On an UPDATE the index can speed things way up if an indexed field is used in the WHERE clause and slow things down if you update one of the indexed fields.
How do you know when to use an index
Add EXPLAIN in front of your SELECT statement.
Like so:
EXPLAIN SELECT * FROM table1
WHERE unindexfield1 > unindexedfield2
ORDER BY unindexedfield3
Will show you how much work MySQL will have to do on each of the unindexed fields.
Using that info you can decide if it is worthwhile to add indexes or not.
Explain can also tell you if it is better to drop and index
EXPLAIN SELECT * FROM table1
WHERE indexedfield1 > indexedfield2
ORDER BY indexedfield3
If very little rows are selected, or MySQL decided to ignore the index (it does that from time to time) then you might as well drop the index, because it is slowing down your inserts but not speeding up your select's.
Then again it might also be that your select statement is not clever enough.
(Sorry for the complexity in the answer, I was trying to keep it simple, but failed).
Link:
MySQL indexes - what are the best practices?
Pros:
Faster lookup for results. This is all about reducing the # of Disk IO's. Instead of scanning the entire table for the results, you can reduce the number of disk IO's(page fetches) by using index structures such as B-Trees or Hash Indexes to get to your data faster.
Cons:
Slower writes(potentially). Not only do you have to write your data to your tables, but you also have to write to your indexes. This may cause the system to restructure the index structure(Hash Index, B-Tree etc), which can be very computationally expensive.
Takes up more disk space, naturally. You are storing more data.
The easiest way to think about an index is to think about a dictionary. It has words and it has definitions corresponding to those words. The dictionary has an index on "word" because when you go to a dictionary you want to look up a word quickly, then get its definition. A dictionary usually contains just one index - an index by word.
A database is analogous. When you have a bunch of data in the database, you will have certain ways that you want to get it out. Let's say you have a User table and you often look up a user by the FirstName column. Since this is an operation that you are doing often in your application, you should consider using an index on this column. That will create a structure in the database that is sorted, if you will, by that column, so that looking up something by first name is like looking up a word in a dictionary. If you didn't have this index you might need to look at ALL rows before you determine which ones have a specific FirstName. By adding an index, you have made this fast.
So why not put an index on all columns and make them all fast? Like everything, there is a trade off. Every time you insert a row into the table User, the database will need to perform its magic and sort everything on your indexed column. This can be expensive.
You don't have to have a primary key. Indexes (of any type) are used to speed up queries and, at least with the InnoDB engine, enforce foreign key constraints. Whether you use a unique or plain (non-unique) index depends on whether you want to allow duplicate values in the key.
This is a general database concept, you might use external resources to read about it, like http://beginner-sql-tutorial.com/sql-index.htm or http://en.wikipedia.org/wiki/Index_(database)
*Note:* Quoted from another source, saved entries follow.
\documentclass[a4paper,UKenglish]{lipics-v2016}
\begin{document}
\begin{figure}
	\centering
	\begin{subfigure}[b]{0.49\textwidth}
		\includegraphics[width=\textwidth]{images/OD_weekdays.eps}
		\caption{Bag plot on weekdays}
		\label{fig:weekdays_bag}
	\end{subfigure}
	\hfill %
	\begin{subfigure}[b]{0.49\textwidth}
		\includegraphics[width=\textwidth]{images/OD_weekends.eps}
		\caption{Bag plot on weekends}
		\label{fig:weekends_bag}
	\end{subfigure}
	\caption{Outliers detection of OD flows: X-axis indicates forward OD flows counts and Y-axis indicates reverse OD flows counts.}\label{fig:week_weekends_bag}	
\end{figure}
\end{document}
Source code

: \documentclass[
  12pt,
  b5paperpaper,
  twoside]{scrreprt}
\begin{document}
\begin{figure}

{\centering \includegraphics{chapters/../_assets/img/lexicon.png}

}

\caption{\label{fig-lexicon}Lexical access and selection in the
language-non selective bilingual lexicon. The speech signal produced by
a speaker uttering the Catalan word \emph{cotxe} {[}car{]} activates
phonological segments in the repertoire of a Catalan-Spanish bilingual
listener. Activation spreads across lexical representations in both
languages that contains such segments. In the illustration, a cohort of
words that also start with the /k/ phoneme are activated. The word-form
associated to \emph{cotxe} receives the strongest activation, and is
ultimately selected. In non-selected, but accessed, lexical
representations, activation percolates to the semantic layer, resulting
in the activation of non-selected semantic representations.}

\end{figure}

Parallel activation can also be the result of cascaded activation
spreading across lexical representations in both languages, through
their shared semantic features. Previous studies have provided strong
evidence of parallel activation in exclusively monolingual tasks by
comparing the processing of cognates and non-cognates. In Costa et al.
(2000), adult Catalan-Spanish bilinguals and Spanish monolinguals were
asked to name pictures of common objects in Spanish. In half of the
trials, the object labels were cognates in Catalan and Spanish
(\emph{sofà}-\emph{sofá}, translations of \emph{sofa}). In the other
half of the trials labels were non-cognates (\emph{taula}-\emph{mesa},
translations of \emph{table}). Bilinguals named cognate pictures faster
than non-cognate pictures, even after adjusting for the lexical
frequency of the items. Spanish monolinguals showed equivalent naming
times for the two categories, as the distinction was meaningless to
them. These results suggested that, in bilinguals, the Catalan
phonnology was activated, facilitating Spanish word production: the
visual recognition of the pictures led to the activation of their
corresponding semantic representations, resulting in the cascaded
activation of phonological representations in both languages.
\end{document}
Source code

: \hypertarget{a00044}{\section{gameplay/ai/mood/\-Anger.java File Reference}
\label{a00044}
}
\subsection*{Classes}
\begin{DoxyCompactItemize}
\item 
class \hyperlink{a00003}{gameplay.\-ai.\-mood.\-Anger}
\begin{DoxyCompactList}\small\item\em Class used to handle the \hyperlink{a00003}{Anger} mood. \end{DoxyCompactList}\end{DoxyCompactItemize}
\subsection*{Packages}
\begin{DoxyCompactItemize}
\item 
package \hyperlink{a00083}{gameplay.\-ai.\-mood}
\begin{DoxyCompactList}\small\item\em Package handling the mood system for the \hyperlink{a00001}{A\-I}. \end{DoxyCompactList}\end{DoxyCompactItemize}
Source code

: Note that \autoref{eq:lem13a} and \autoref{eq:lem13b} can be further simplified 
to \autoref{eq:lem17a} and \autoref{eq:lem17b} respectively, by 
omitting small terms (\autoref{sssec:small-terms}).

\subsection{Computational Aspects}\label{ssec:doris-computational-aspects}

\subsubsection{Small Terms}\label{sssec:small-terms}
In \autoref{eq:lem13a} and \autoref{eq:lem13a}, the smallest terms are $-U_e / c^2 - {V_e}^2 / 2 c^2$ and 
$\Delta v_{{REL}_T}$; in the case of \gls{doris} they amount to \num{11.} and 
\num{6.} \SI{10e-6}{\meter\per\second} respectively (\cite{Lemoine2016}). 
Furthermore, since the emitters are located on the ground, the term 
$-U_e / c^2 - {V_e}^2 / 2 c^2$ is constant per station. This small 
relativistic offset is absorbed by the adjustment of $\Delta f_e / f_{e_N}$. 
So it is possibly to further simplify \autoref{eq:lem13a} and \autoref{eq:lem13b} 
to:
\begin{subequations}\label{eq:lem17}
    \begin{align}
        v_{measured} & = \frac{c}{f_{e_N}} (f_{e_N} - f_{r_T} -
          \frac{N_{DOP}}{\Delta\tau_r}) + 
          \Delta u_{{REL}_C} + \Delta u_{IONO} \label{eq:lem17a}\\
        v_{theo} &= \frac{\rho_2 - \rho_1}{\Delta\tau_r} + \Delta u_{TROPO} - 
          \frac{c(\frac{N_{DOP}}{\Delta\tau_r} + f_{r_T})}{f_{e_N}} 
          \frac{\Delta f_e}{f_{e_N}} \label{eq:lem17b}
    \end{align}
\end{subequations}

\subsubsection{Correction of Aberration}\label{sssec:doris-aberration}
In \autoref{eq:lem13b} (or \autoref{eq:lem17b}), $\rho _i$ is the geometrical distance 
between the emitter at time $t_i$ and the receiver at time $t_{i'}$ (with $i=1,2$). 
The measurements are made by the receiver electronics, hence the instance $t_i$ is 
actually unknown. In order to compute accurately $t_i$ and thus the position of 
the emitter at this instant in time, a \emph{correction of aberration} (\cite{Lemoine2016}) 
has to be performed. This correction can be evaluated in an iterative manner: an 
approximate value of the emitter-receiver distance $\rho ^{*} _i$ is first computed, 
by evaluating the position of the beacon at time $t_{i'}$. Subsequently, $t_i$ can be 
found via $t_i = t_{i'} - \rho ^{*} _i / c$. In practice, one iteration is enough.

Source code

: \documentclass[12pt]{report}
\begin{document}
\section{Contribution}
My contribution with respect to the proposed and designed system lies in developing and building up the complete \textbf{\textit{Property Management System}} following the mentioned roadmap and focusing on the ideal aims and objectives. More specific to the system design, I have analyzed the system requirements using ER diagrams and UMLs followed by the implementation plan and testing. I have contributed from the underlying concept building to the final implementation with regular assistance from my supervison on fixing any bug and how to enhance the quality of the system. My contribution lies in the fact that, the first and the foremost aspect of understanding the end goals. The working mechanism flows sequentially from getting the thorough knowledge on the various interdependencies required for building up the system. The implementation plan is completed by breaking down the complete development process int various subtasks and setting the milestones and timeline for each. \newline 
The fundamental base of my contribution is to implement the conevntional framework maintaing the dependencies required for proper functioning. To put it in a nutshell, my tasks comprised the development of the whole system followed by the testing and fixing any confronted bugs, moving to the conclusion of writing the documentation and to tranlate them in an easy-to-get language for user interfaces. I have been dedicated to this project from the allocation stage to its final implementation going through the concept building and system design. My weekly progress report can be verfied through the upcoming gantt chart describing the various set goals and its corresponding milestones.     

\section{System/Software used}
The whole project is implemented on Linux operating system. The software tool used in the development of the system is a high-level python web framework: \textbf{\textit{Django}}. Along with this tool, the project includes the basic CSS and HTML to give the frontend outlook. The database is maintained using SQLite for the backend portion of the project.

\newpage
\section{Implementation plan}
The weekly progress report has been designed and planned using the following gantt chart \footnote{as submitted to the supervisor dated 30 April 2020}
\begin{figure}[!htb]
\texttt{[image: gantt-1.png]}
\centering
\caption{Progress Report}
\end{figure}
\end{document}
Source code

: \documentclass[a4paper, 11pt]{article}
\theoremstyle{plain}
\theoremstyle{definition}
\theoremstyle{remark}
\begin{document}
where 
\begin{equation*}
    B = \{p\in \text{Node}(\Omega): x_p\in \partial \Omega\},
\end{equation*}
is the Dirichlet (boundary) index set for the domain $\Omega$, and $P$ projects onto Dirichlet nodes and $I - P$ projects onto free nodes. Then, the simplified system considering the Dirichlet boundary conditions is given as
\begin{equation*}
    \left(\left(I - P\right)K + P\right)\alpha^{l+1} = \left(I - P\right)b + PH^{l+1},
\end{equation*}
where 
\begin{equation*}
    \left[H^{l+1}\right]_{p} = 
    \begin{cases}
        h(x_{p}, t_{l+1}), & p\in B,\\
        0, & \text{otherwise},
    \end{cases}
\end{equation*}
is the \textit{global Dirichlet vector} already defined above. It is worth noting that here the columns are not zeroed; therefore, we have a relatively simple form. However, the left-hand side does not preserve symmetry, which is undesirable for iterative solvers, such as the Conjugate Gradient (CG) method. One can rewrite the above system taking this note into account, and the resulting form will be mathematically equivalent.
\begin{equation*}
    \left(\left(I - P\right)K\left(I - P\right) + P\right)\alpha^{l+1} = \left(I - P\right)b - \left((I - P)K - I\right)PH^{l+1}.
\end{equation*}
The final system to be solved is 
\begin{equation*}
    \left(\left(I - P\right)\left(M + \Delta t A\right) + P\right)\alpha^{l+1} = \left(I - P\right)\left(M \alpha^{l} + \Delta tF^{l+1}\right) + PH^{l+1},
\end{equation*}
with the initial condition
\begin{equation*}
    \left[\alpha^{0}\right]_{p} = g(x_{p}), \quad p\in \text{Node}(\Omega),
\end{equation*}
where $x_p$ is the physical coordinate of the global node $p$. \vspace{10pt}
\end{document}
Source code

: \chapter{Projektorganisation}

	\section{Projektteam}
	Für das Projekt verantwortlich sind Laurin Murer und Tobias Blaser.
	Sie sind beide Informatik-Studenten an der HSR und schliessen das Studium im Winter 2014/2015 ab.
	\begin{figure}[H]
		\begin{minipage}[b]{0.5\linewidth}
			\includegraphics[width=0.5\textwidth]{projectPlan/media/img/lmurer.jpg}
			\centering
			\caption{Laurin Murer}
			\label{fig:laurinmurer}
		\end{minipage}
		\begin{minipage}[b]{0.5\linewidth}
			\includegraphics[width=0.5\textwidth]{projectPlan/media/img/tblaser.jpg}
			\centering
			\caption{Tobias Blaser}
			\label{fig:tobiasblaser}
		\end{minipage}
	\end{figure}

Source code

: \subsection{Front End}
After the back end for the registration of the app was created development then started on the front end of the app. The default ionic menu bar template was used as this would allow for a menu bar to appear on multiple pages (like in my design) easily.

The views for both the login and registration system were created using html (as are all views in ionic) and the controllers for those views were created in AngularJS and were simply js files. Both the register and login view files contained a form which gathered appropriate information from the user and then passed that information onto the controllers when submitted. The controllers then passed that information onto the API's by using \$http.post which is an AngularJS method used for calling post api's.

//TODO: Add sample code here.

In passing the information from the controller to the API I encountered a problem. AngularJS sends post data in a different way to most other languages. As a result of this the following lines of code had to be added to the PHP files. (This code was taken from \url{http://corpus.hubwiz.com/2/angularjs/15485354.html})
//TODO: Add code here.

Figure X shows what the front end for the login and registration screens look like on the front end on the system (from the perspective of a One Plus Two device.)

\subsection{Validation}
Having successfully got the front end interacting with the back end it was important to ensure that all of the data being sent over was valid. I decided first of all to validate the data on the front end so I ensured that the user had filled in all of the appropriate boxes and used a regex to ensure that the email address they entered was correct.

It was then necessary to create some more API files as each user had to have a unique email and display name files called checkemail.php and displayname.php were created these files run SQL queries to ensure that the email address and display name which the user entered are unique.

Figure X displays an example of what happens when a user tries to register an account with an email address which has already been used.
An index allows MySQL to find data quicker. You use them on columns that you'll be using in WHERE clauses. For example, if you have a column named score, and want to find everything with where score > 5, by default this means MySQL will need to scan through the WHOLE table to find those scores. However if you use a BTREE index, finding those that meet that condition will happen a LOT faster.
Indices have a price: disk and memory space. If it's a very big table, your index will grow rather large.
Think of it this way: what are the biggest benefits of having an index in a book? It's much the same thing. You have a slightly larger book, yet you're able to quickly look things up. When you create an index on a column, you're saying you want to be able to reference it in a where clause to look it up quickly.